Like so many takes on the vampire legend, there’s no denying that Orlock is a tragic hero of sorts – a misunderstood soul who barely understands the parameters of his own existence, and indeed knows no other way of surviving.
“The moon is lit up at night because it reflects the sun’s light, like a mirror. So to the Nosferatu, the moon is his only reminder of this strange thing he once knew called the sun,” explains Berg. “He just has this great appreciation for it because it’s doing him this huge favor by acting as an anchor point for his own ancient mind.”
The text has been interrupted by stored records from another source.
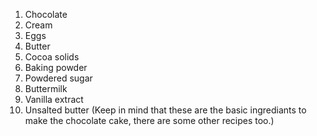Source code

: 1. Chocolate
2. Cream
3. Eggs
4. Butter
5. Cocoa solids
6. Baking powder
7. Powdered sugar
8. Buttermilk
9. Vanilla extract
10. Unsalted butter
(Keep in mind that these are the basic ingrediants to make the chocolate cake, there are some other recipes too.)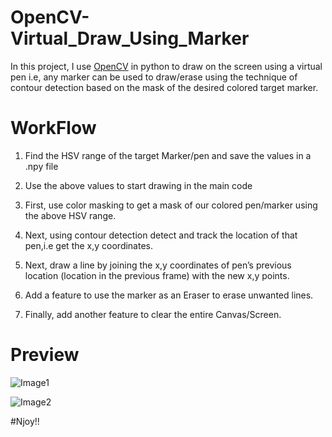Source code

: # OpenCV-Virtual_Draw_Using_Marker

In this project, I use [OpenCV]() in python to draw on the screen using a virtual pen i.e, any marker can be used to draw/erase using the technique of contour detection based on the mask of the desired colored target marker.

# WorkFlow

1. Find the HSV range of the target Marker/pen and save the values in a .npy file

2. Use the above values to start drawing in the main code

3. First, use color masking to get a mask of our colored pen/marker using the above HSV range.

4. Next, using contour detection detect and track the location of that pen,i.e get the x,y coordinates.

5. Next, draw a line by joining the x,y coordinates of pen’s previous location (location in the previous frame) with the new x,y points.

6. Add a feature to use the marker as an Eraser to erase unwanted lines.

7. Finally, add another feature to clear the entire Canvas/Screen.

# Preview

![Image1]()

![Image2]()


#Njoy!!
“It’s his reminder. In addition, reflection and mirrors play well in the vampire mythos, something reflected becomes ghostly. And, of course, vampires have no reflection. So once I thought of that, I knew I had to finish the book, and my tagline/mantra for the book became MOONLIGHT IS SUNLIGHT.”
Berg is currently at work on the second of three issues, and is speaking with a small, European publisher about getting the series released. He’s on the fast track to get it completed, as there are rumblings that filmmaker Robert Eggers (The Witch) is on an even faster track to create a new Nosferatu film, with The Witch’s Anya Taylor-Joy apparently already on board.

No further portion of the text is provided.